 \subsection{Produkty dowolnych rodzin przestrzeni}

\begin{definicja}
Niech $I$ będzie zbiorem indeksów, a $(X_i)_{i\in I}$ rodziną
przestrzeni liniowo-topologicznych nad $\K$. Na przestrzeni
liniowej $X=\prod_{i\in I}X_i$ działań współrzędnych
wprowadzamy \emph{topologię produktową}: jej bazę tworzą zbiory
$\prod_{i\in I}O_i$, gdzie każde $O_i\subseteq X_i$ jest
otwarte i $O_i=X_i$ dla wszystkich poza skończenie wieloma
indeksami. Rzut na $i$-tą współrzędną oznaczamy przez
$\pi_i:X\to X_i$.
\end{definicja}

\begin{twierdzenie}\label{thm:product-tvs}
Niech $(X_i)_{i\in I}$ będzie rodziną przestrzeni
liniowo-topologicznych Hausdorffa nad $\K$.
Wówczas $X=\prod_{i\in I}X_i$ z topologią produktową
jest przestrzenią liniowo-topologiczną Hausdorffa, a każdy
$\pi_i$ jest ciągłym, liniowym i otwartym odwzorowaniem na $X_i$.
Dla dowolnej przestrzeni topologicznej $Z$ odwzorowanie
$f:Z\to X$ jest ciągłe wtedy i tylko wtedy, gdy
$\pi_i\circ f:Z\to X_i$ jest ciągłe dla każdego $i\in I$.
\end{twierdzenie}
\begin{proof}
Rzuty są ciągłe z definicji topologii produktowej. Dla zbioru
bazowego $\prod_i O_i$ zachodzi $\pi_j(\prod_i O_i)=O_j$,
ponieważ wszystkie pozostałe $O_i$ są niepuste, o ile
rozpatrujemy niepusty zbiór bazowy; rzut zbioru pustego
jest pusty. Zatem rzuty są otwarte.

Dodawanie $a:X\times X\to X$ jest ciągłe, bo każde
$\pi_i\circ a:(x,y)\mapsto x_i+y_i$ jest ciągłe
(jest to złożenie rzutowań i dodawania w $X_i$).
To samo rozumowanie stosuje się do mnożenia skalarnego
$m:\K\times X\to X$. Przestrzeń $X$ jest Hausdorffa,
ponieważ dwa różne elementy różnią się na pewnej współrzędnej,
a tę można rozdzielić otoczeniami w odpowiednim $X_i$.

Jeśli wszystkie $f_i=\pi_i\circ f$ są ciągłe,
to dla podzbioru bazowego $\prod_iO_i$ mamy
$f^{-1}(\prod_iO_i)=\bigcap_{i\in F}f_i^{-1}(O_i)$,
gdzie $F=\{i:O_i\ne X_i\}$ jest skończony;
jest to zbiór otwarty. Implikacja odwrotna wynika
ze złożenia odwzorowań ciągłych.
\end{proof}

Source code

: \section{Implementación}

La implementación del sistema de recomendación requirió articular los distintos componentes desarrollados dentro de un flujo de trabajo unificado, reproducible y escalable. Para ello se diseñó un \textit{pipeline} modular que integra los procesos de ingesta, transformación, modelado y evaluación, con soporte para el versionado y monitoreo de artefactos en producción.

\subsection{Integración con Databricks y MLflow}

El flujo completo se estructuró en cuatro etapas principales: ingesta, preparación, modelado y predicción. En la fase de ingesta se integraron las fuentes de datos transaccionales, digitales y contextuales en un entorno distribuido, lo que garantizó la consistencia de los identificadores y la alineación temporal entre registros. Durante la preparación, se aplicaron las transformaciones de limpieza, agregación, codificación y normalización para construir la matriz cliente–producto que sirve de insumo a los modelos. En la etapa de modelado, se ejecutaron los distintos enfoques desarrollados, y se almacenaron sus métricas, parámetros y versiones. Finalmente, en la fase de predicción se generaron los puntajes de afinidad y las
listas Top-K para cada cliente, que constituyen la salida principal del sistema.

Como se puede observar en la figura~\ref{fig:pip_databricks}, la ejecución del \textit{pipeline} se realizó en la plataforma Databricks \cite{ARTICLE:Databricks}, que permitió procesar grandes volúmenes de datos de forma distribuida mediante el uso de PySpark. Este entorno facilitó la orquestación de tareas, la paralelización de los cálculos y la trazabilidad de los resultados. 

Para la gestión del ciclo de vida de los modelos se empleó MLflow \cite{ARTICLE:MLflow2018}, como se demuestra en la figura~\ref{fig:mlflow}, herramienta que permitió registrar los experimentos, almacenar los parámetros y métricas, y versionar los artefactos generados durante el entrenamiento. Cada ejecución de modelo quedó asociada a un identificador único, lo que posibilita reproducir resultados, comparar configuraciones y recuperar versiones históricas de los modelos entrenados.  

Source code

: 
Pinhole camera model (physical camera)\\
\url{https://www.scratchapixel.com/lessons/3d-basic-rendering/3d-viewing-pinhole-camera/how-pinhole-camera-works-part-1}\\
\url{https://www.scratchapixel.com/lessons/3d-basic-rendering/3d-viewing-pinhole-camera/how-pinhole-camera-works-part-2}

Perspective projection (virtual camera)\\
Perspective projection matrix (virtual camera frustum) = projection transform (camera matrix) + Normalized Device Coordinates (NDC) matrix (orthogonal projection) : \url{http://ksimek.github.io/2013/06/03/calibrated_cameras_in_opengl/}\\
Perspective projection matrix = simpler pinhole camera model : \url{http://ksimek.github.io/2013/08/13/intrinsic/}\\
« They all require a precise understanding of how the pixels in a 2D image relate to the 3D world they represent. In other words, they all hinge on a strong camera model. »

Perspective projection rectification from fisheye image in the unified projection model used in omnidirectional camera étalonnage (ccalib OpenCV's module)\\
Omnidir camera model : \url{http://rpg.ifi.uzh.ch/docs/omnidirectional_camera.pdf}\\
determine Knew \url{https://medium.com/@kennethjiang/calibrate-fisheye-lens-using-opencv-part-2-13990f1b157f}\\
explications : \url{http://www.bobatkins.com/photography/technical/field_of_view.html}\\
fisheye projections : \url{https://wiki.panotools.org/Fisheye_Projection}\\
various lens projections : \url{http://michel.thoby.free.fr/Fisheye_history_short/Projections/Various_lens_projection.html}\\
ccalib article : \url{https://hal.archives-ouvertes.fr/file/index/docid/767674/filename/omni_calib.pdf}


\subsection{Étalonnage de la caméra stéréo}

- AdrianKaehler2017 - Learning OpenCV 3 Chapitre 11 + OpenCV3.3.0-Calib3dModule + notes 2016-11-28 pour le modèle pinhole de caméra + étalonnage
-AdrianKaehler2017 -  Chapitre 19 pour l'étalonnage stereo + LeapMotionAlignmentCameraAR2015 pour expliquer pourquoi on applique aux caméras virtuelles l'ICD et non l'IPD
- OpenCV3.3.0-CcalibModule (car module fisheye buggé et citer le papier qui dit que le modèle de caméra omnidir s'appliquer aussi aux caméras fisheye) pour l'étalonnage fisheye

━━━━━━━━

▶ [TO DO]:
From the first line to the last, return the records unchanged.

▶ [WRITTEN REPLY]:
 \subsection{Produkty dowolnych rodzin przestrzeni}

\begin{definicja}
Niech $I$ będzie zbiorem indeksów, a $(X_i)_{i\in I}$ rodziną
przestrzeni liniowo-topologicznych nad $\K$. Na przestrzeni
liniowej $X=\prod_{i\in I}X_i$ działań współrzędnych
wprowadzamy \emph{topologię produktową}: jej bazę tworzą zbiory
$\prod_{i\in I}O_i$, gdzie każde $O_i\subseteq X_i$ jest
otwarte i $O_i=X_i$ dla wszystkich poza skończenie wieloma
indeksami. Rzut na $i$-tą współrzędną oznaczamy przez
$\pi_i:X\to X_i$.
\end{definicja}

\begin{twierdzenie}\label{thm:product-tvs}
Niech $(X_i)_{i\in I}$ będzie rodziną przestrzeni
liniowo-topologicznych Hausdorffa nad $\K$.
Wówczas $X=\prod_{i\in I}X_i$ z topologią produktową
jest przestrzenią liniowo-topologiczną Hausdorffa, a każdy
$\pi_i$ jest ciągłym, liniowym i otwartym odwzorowaniem na $X_i$.
Dla dowolnej przestrzeni topologicznej $Z$ odwzorowanie
$f:Z\to X$ jest ciągłe wtedy i tylko wtedy, gdy
$\pi_i\circ f:Z\to X_i$ jest ciągłe dla każdego $i\in I$.
\end{twierdzenie}
\begin{proof}
Rzuty są ciągłe z definicji topologii produktowej. Dla zbioru
bazowego $\prod_i O_i$ zachodzi $\pi_j(\prod_i O_i)=O_j$,
ponieważ wszystkie pozostałe $O_i$ są niepuste, o ile
rozpatrujemy niepusty zbiór bazowy; rzut zbioru pustego
jest pusty. Zatem rzuty są otwarte.

Dodawanie $a:X\times X\to X$ jest ciągłe, bo każde
$\pi_i\circ a:(x,y)\mapsto x_i+y_i$ jest ciągłe
(jest to złożenie rzutowań i dodawania w $X_i$).
To samo rozumowanie stosuje się do mnożenia skalarnego
$m:\K\times X\to X$. Przestrzeń $X$ jest Hausdorffa,
ponieważ dwa różne elementy różnią się na pewnej współrzędnej,
a tę można rozdzielić otoczeniami w odpowiednim $X_i$.

Jeśli wszystkie $f_i=\pi_i\circ f$ są ciągłe,
to dla podzbioru bazowego $\prod_iO_i$ mamy
$f^{-1}(\prod_iO_i)=\bigcap_{i\in F}f_i^{-1}(O_i)$,
gdzie $F=\{i:O_i\ne X_i\}$ jest skończony;
jest to zbiór otwarty. Implikacja odwrotna wynika
ze złożenia odwzorowań ciągłych.
\end{proof}

Source code

: \section{Implementación}

La implementación del sistema de recomendación requirió articular los distintos componentes desarrollados dentro de un flujo de trabajo unificado, reproducible y escalable. Para ello se diseñó un \textit{pipeline} modular que integra los procesos de ingesta, transformación, modelado y evaluación, con soporte para el versionado y monitoreo de artefactos en producción.

\subsection{Integración con Databricks y MLflow}

El flujo completo se estructuró en cuatro etapas principales: ingesta, preparación, modelado y predicción. En la fase de ingesta se integraron las fuentes de datos transaccionales, digitales y contextuales en un entorno distribuido, lo que garantizó la consistencia de los identificadores y la alineación temporal entre registros. Durante la preparación, se aplicaron las transformaciones de limpieza, agregación, codificación y normalización para construir la matriz cliente–producto que sirve de insumo a los modelos. En la etapa de modelado, se ejecutaron los distintos enfoques desarrollados, y se almacenaron sus métricas, parámetros y versiones. Finalmente, en la fase de predicción se generaron los puntajes de afinidad y las
listas Top-K para cada cliente, que constituyen la salida principal del sistema.

Como se puede observar en la figura~\ref{fig:pip_databricks}, la ejecución del \textit{pipeline} se realizó en la plataforma Databricks \cite{ARTICLE:Databricks}, que permitió procesar grandes volúmenes de datos de forma distribuida mediante el uso de PySpark. Este entorno facilitó la orquestación de tareas, la paralelización de los cálculos y la trazabilidad de los resultados. 

Para la gestión del ciclo de vida de los modelos se empleó MLflow \cite{ARTICLE:MLflow2018}, como se demuestra en la figura~\ref{fig:mlflow}, herramienta que permitió registrar los experimentos, almacenar los parámetros y métricas, y versionar los artefactos generados durante el entrenamiento. Cada ejecución de modelo quedó asociada a un identificador único, lo que posibilita reproducir resultados, comparar configuraciones y recuperar versiones históricas de los modelos entrenados.  

Source code

: 
Pinhole camera model (physical camera)\\
\url{https://www.scratchapixel.com/lessons/3d-basic-rendering/3d-viewing-pinhole-camera/how-pinhole-camera-works-part-1}\\
\url{https://www.scratchapixel.com/lessons/3d-basic-rendering/3d-viewing-pinhole-camera/how-pinhole-camera-works-part-2}

Perspective projection (virtual camera)\\
Perspective projection matrix (virtual camera frustum) = projection transform (camera matrix) + Normalized Device Coordinates (NDC) matrix (orthogonal projection) : \url{http://ksimek.github.io/2013/06/03/calibrated_cameras_in_opengl/}\\
Perspective projection matrix = simpler pinhole camera model : \url{http://ksimek.github.io/2013/08/13/intrinsic/}\\
« They all require a precise understanding of how the pixels in a 2D image relate to the 3D world they represent. In other words, they all hinge on a strong camera model. »

Perspective projection rectification from fisheye image in the unified projection model used in omnidirectional camera étalonnage (ccalib OpenCV's module)\\
Omnidir camera model : \url{http://rpg.ifi.uzh.ch/docs/omnidirectional_camera.pdf}\\
determine Knew \url{https://medium.com/@kennethjiang/calibrate-fisheye-lens-using-opencv-part-2-13990f1b157f}\\
explications : \url{http://www.bobatkins.com/photography/technical/field_of_view.html}\\
fisheye projections : \url{https://wiki.panotools.org/Fisheye_Projection}\\
various lens projections : \url{http://michel.thoby.free.fr/Fisheye_history_short/Projections/Various_lens_projection.html}\\
ccalib article : \url{https://hal.archives-ouvertes.fr/file/index/docid/767674/filename/omni_calib.pdf}


\subsection{Étalonnage de la caméra stéréo}

- AdrianKaehler2017 - Learning OpenCV 3 Chapitre 11 + OpenCV3.3.0-Calib3dModule + notes 2016-11-28 pour le modèle pinhole de caméra + étalonnage
-AdrianKaehler2017 -  Chapitre 19 pour l'étalonnage stereo + LeapMotionAlignmentCameraAR2015 pour expliquer pourquoi on applique aux caméras virtuelles l'ICD et non l'IPD
- OpenCV3.3.0-CcalibModule (car module fisheye buggé et citer le papier qui dit que le modèle de caméra omnidir s'appliquer aussi aux caméras fisheye) pour l'étalonnage fisheye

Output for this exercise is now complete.